In retrospect, Harriet felt foolish. There was no moment, was there? He could have been looking at Janet. She had been wearing her glasses for heaven's sakes, so she could have been looking anywhere. Perhaps it was her lipstick, her own little streak of personality in her uniform that she had retained over the years. She didn't even know what this man looked like, except that he was a tad taller than the rest of the group around him. He had a nickname ‘Smoke’, but was it even a nickname? Was that just some name Americans made for each other? (One of the girls in their tent had said one tried to introduce himself as ‘Gonorrhoea’!) But he had smiled at her, and for the first time in years, she felt herself smile back. That was worth something, wasn’t it? Or was she getting khaki fever suddenly in her 4th year of the war?

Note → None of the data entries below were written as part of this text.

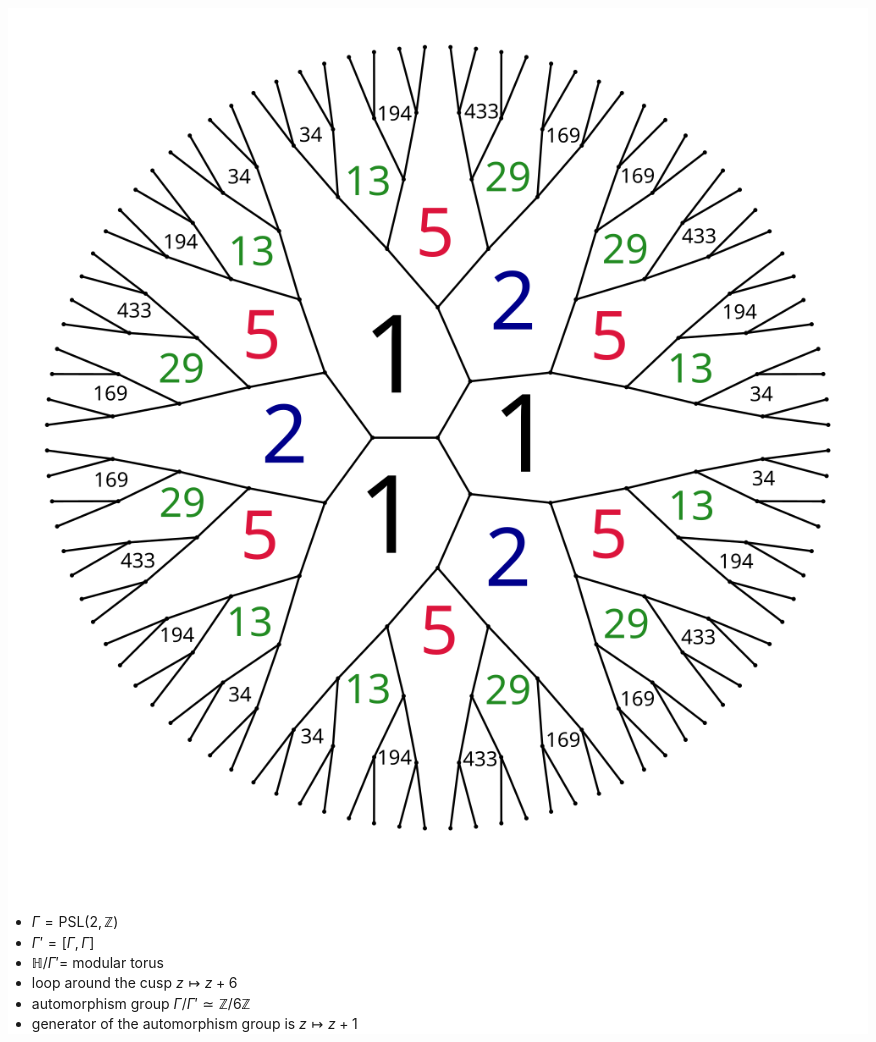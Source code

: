 ![bg left 100%](./Markoff_tree_full.svg)

#

- $\Gamma = \mathrm{PSL}(2,\mathbb{Z})$
- $\Gamma' = [\Gamma,\Gamma]$ 
- $\mathbb{H}/\Gamma' =$ modular torus
- loop around the cusp $z \mapsto z + 6$
- automorphism group $\Gamma/\Gamma' \simeq \mathbb{Z}/6\mathbb{Z}$
- generator of the automorphism group is $z \mapsto z + 1$
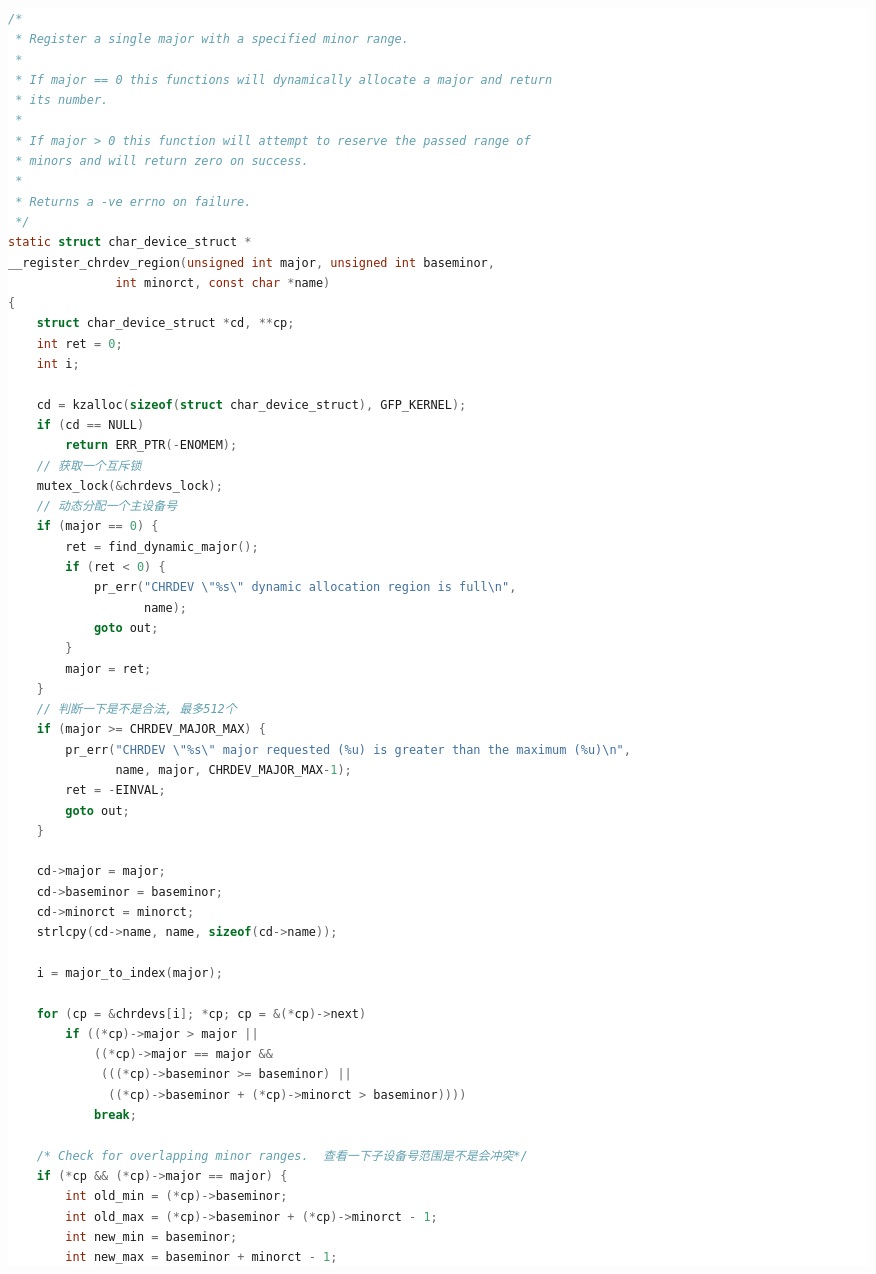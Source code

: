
 ```c
/*
 * Register a single major with a specified minor range.
 *
 * If major == 0 this functions will dynamically allocate a major and return
 * its number.
 *
 * If major > 0 this function will attempt to reserve the passed range of
 * minors and will return zero on success.
 *
 * Returns a -ve errno on failure.
 */
static struct char_device_struct *
__register_chrdev_region(unsigned int major, unsigned int baseminor,
			   int minorct, const char *name)
{
	struct char_device_struct *cd, **cp;
	int ret = 0;
	int i;
	
	cd = kzalloc(sizeof(struct char_device_struct), GFP_KERNEL);
	if (cd == NULL)
		return ERR_PTR(-ENOMEM);
	// 获取一个互斥锁
	mutex_lock(&chrdevs_lock);
	// 动态分配一个主设备号
	if (major == 0) {
		ret = find_dynamic_major();
		if (ret < 0) {
			pr_err("CHRDEV \"%s\" dynamic allocation region is full\n",
			       name);
			goto out;
		}
		major = ret;
	}
	// 判断一下是不是合法, 最多512个
	if (major >= CHRDEV_MAJOR_MAX) {
		pr_err("CHRDEV \"%s\" major requested (%u) is greater than the maximum (%u)\n",
		       name, major, CHRDEV_MAJOR_MAX-1);
		ret = -EINVAL;
		goto out;
	}
	
	cd->major = major;
	cd->baseminor = baseminor;
	cd->minorct = minorct;
	strlcpy(cd->name, name, sizeof(cd->name));

	i = major_to_index(major);

	for (cp = &chrdevs[i]; *cp; cp = &(*cp)->next)
		if ((*cp)->major > major ||
		    ((*cp)->major == major &&
		     (((*cp)->baseminor >= baseminor) ||
		      ((*cp)->baseminor + (*cp)->minorct > baseminor))))
			break;

	/* Check for overlapping minor ranges.  查看一下子设备号范围是不是会冲突*/
	if (*cp && (*cp)->major == major) {
		int old_min = (*cp)->baseminor;
		int old_max = (*cp)->baseminor + (*cp)->minorct - 1;
		int new_min = baseminor;
		int new_max = baseminor + minorct - 1;

```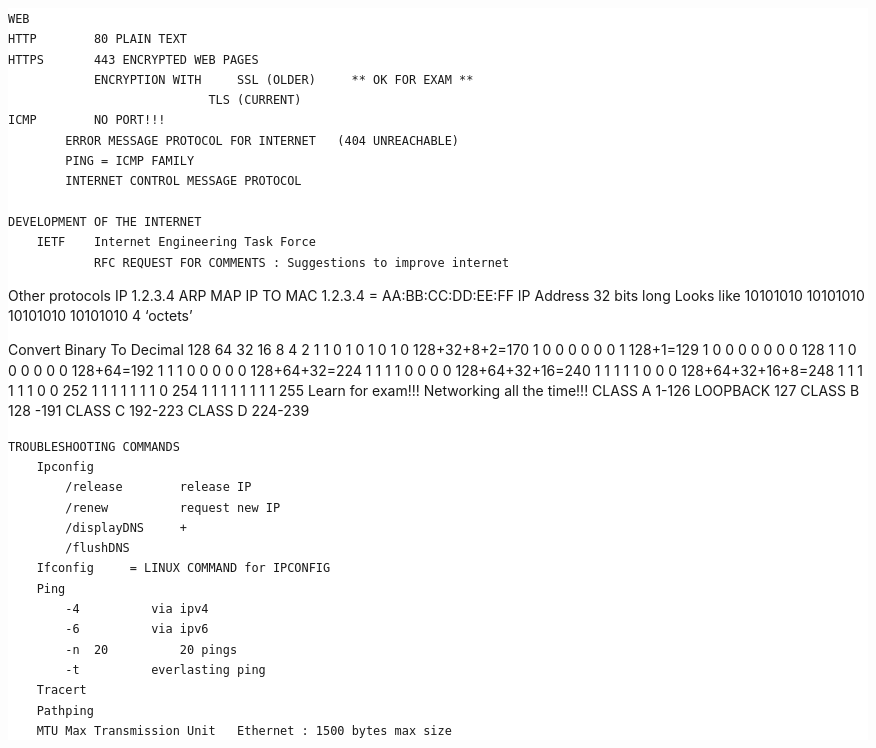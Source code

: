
 ```
WEB
HTTP		80 PLAIN TEXT
HTTPS		443 ENCRYPTED WEB PAGES
			ENCRYPTION WITH		SSL (OLDER)		** OK FOR EXAM **
							TLS (CURRENT)
ICMP		NO PORT!!!
		ERROR MESSAGE PROTOCOL FOR INTERNET   (404 UNREACHABLE)
		PING = ICMP FAMILY
		INTERNET CONTROL MESSAGE PROTOCOL

DEVELOPMENT OF THE INTERNET
	IETF	Internet Engineering Task Force
			RFC REQUEST FOR COMMENTS : Suggestions to improve internet

```

Other protocols
IP	1.2.3.4
ARP	MAP IP TO MAC	1.2.3.4 = AA:BB:CC:DD:EE:FF
IP Address
32 bits long
Looks like
10101010	10101010	10101010	10101010
4 ‘octets’

Convert Binary To Decimal
128	64	32	16	8	4	2	1
1	0	1	0	1	0	1	0	128+32+8+2=170
1	0	0	0	0	0	0	1	128+1=129
1	0	0	0	0	0	0	0	128
1	1	0	0	0	0	0	0	128+64=192
1	1	1	0	0	0	0	0	128+64+32=224
1	1	1	1	0	0	0	0	128+64+32+16=240
1	1	1	1	1	0	0	0	128+64+32+16+8=248
1	1	1	1	1	1	0	0	252
1	1	1	1	1	1	1	0	254
1	1	1	1	1	1	1	1	255
Learn for exam!!!
Networking all the time!!!
CLASS A	1-126
LOOPBACK	127
CLASS B	128 -191
CLASS C	192-223
CLASS D	224-239

```
TROUBLESHOOTING COMMANDS
	Ipconfig
		/release		release IP
		/renew			request new IP
		/displayDNS		+
		/flushDNS
	Ifconfig	 = LINUX COMMAND for IPCONFIG
	Ping
		-4			via ipv4
		-6			via ipv6
		-n  20			20 pings
		-t			everlasting ping
	Tracert
	Pathping
	MTU Max Transmission Unit	Ethernet : 1500 bytes max size

```
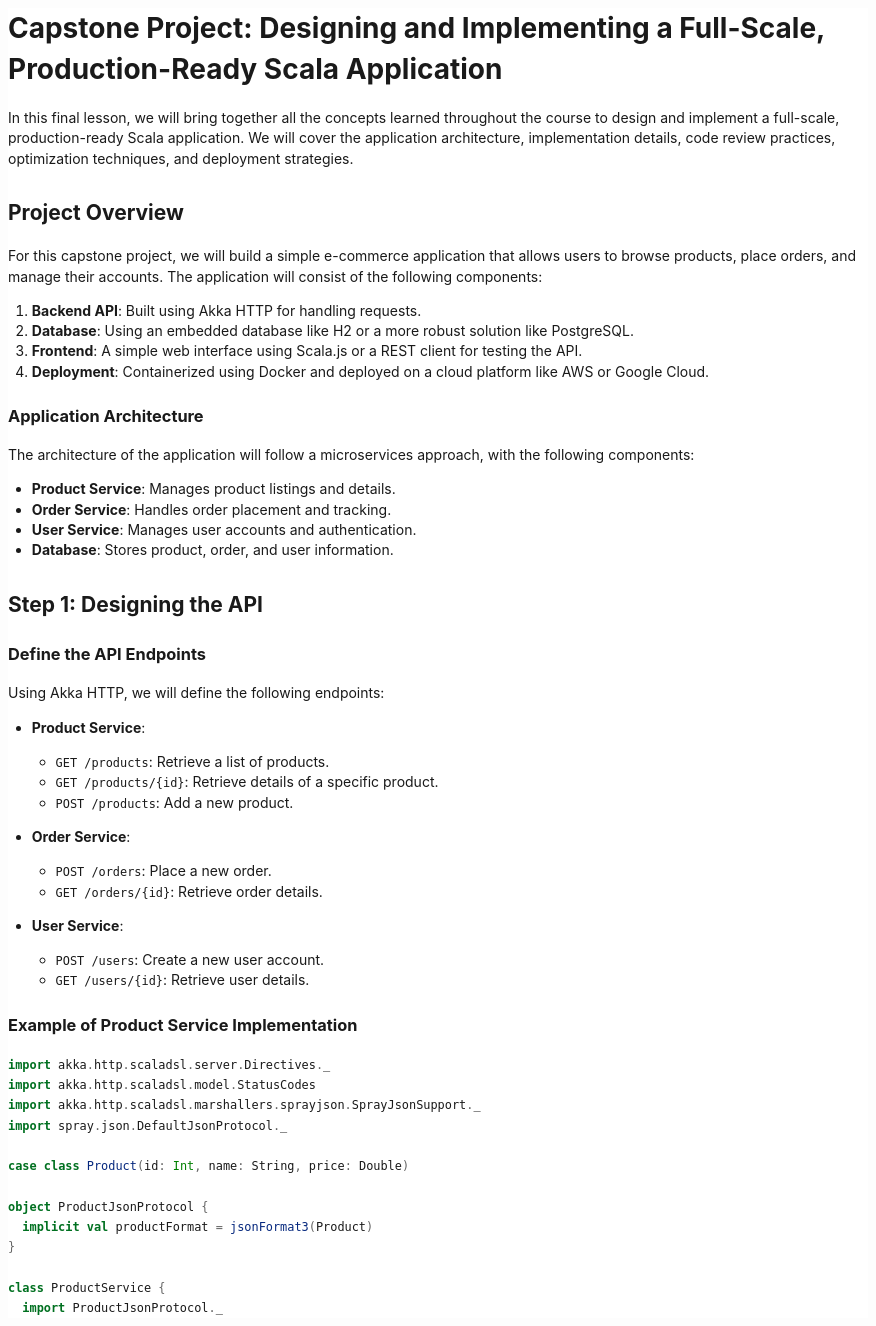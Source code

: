 # Capstone Project: Designing and Implementing a Full-Scale, Production-Ready Scala Application

In this final lesson, we will bring together all the concepts learned throughout the course to design and implement a full-scale, production-ready Scala application. We will cover the application architecture, implementation details, code review practices, optimization techniques, and deployment strategies.

## Project Overview

For this capstone project, we will build a simple e-commerce application that allows users to browse products, place orders, and manage their accounts. The application will consist of the following components:

1. **Backend API**: Built using Akka HTTP for handling requests.
2. **Database**: Using an embedded database like H2 or a more robust solution like PostgreSQL.
3. **Frontend**: A simple web interface using Scala.js or a REST client for testing the API.
4. **Deployment**: Containerized using Docker and deployed on a cloud platform like AWS or Google Cloud.

### Application Architecture

The architecture of the application will follow a microservices approach, with the following components:

- **Product Service**: Manages product listings and details.
- **Order Service**: Handles order placement and tracking.
- **User Service**: Manages user accounts and authentication.
- **Database**: Stores product, order, and user information.

## Step 1: Designing the API

### Define the API Endpoints

Using Akka HTTP, we will define the following endpoints:

- **Product Service**:
  - `GET /products`: Retrieve a list of products.
  - `GET /products/{id}`: Retrieve details of a specific product.
  - `POST /products`: Add a new product.

- **Order Service**:
  - `POST /orders`: Place a new order.
  - `GET /orders/{id}`: Retrieve order details.

- **User Service**:
  - `POST /users`: Create a new user account.
  - `GET /users/{id}`: Retrieve user details.

### Example of Product Service Implementation

```scala
import akka.http.scaladsl.server.Directives._
import akka.http.scaladsl.model.StatusCodes
import akka.http.scaladsl.marshallers.sprayjson.SprayJsonSupport._
import spray.json.DefaultJsonProtocol._

case class Product(id: Int, name: String, price: Double)

object ProductJsonProtocol {
  implicit val productFormat = jsonFormat3(Product)
}

class ProductService {
  import ProductJsonProtocol._
```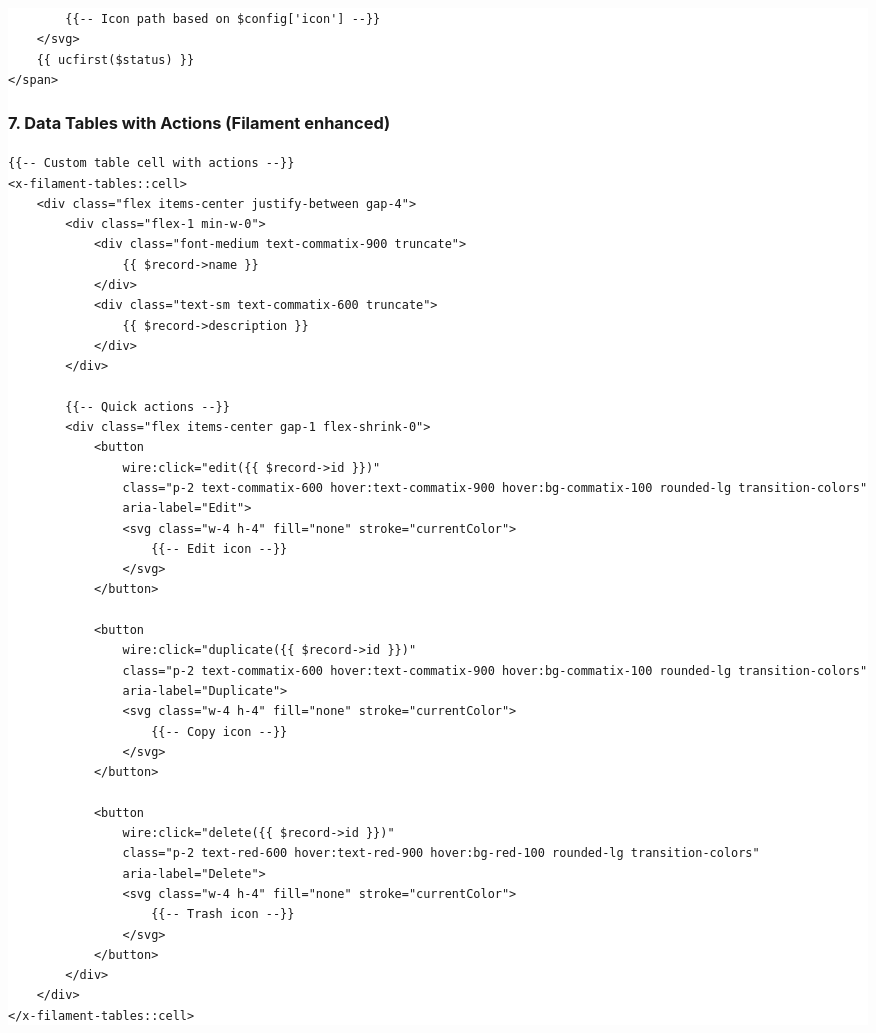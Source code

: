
 ```blade
        {{-- Icon path based on $config['icon'] --}}
    </svg>
    {{ ucfirst($status) }}
</span>
```

### 7. Data Tables with Actions (Filament enhanced)
```blade
{{-- Custom table cell with actions --}}
<x-filament-tables::cell>
    <div class="flex items-center justify-between gap-4">
        <div class="flex-1 min-w-0">
            <div class="font-medium text-commatix-900 truncate">
                {{ $record->name }}
            </div>
            <div class="text-sm text-commatix-600 truncate">
                {{ $record->description }}
            </div>
        </div>
        
        {{-- Quick actions --}}
        <div class="flex items-center gap-1 flex-shrink-0">
            <button 
                wire:click="edit({{ $record->id }})"
                class="p-2 text-commatix-600 hover:text-commatix-900 hover:bg-commatix-100 rounded-lg transition-colors"
                aria-label="Edit">
                <svg class="w-4 h-4" fill="none" stroke="currentColor">
                    {{-- Edit icon --}}
                </svg>
            </button>
            
            <button 
                wire:click="duplicate({{ $record->id }})"
                class="p-2 text-commatix-600 hover:text-commatix-900 hover:bg-commatix-100 rounded-lg transition-colors"
                aria-label="Duplicate">
                <svg class="w-4 h-4" fill="none" stroke="currentColor">
                    {{-- Copy icon --}}
                </svg>
            </button>
            
            <button 
                wire:click="delete({{ $record->id }})"
                class="p-2 text-red-600 hover:text-red-900 hover:bg-red-100 rounded-lg transition-colors"
                aria-label="Delete">
                <svg class="w-4 h-4" fill="none" stroke="currentColor">
                    {{-- Trash icon --}}
                </svg>
            </button>
        </div>
    </div>
</x-filament-tables::cell>
```
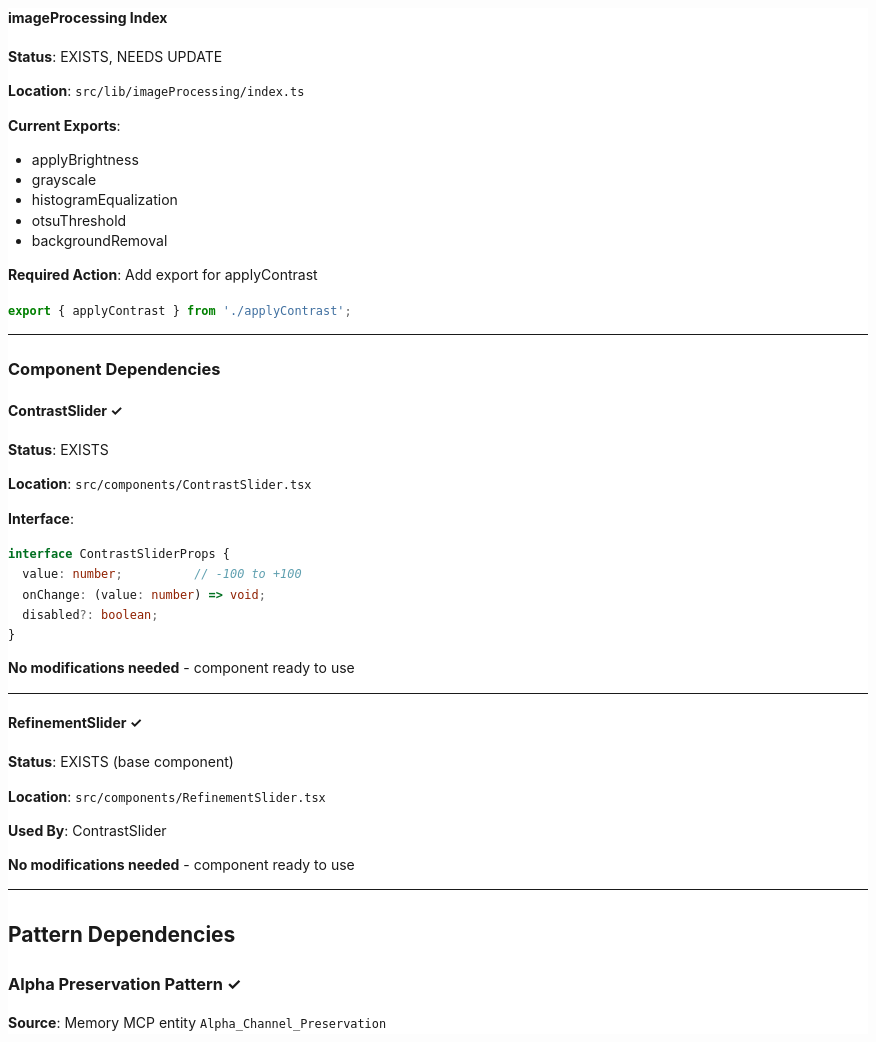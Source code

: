 
#### imageProcessing Index
**Status**: EXISTS, NEEDS UPDATE

**Location**: `src/lib/imageProcessing/index.ts`

**Current Exports**:
- applyBrightness
- grayscale
- histogramEqualization
- otsuThreshold
- backgroundRemoval

**Required Action**: Add export for applyContrast
```typescript
export { applyContrast } from './applyContrast';
```

---

### Component Dependencies

#### ContrastSlider ✓
**Status**: EXISTS

**Location**: `src/components/ContrastSlider.tsx`

**Interface**:
```typescript
interface ContrastSliderProps {
  value: number;          // -100 to +100
  onChange: (value: number) => void;
  disabled?: boolean;
}
```

**No modifications needed** - component ready to use

---

#### RefinementSlider ✓
**Status**: EXISTS (base component)

**Location**: `src/components/RefinementSlider.tsx`

**Used By**: ContrastSlider

**No modifications needed** - component ready to use

---

## Pattern Dependencies

### Alpha Preservation Pattern ✓
**Source**: Memory MCP entity `Alpha_Channel_Preservation`
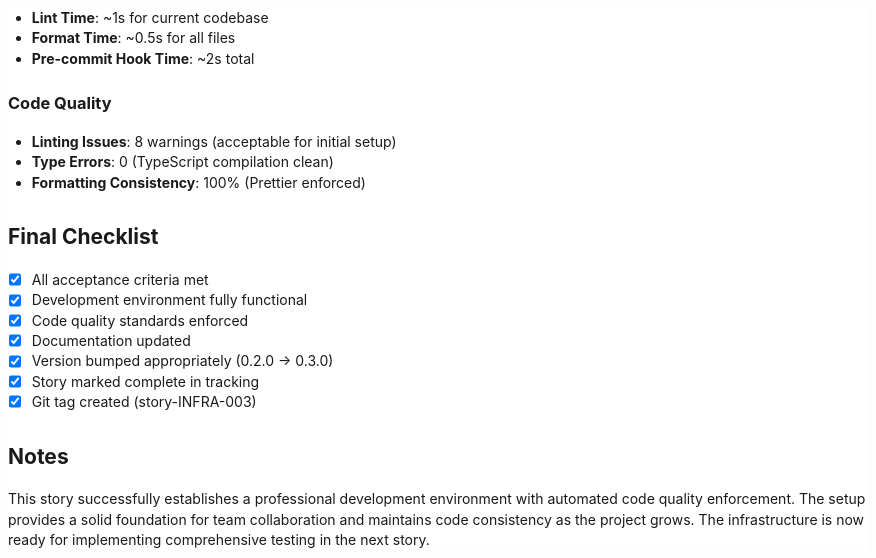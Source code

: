 - **Lint Time**: ~1s for current codebase
- **Format Time**: ~0.5s for all files
- **Pre-commit Hook Time**: ~2s total

### Code Quality

- **Linting Issues**: 8 warnings (acceptable for initial setup)
- **Type Errors**: 0 (TypeScript compilation clean)
- **Formatting Consistency**: 100% (Prettier enforced)

## Final Checklist

- [x] All acceptance criteria met
- [x] Development environment fully functional
- [x] Code quality standards enforced
- [x] Documentation updated
- [x] Version bumped appropriately (0.2.0 → 0.3.0)
- [x] Story marked complete in tracking
- [x] Git tag created (story-INFRA-003)

## Notes

This story successfully establishes a professional development environment with automated code
quality enforcement. The setup provides a solid foundation for team collaboration and maintains code
consistency as the project grows. The infrastructure is now ready for implementing comprehensive
testing in the next story.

Today, all the men were laying out their gear on the runways, a sea of olive drab littered with C47s. It was impossible to tell who was who, particularly with half the tarmac covered in camo cream and wearing their helmets. She sighed, leaned back in her seat at the battery and brought her binoculars up to her eyes. The best she could do now for this soldier was to do what she did best: keep watch, call in the range and bearing on any enemy aircraft she sighted, and give him a fighting chance before he landed on his feet. If it was meant to be, luck would bring him back her way again.
More about the ATS enemy aircraft spotters here. A lovely oral history from a former ATS spotter and gunner is available here.
I decided to place this in Upottery as I drove past it yesterday, and its a very tense part of the first episode for all involved.
The reference to Michael, KIA in Burma is actually a nod to Mr Juno's great uncle (not a Michael) who was killed in Burma in January 1945.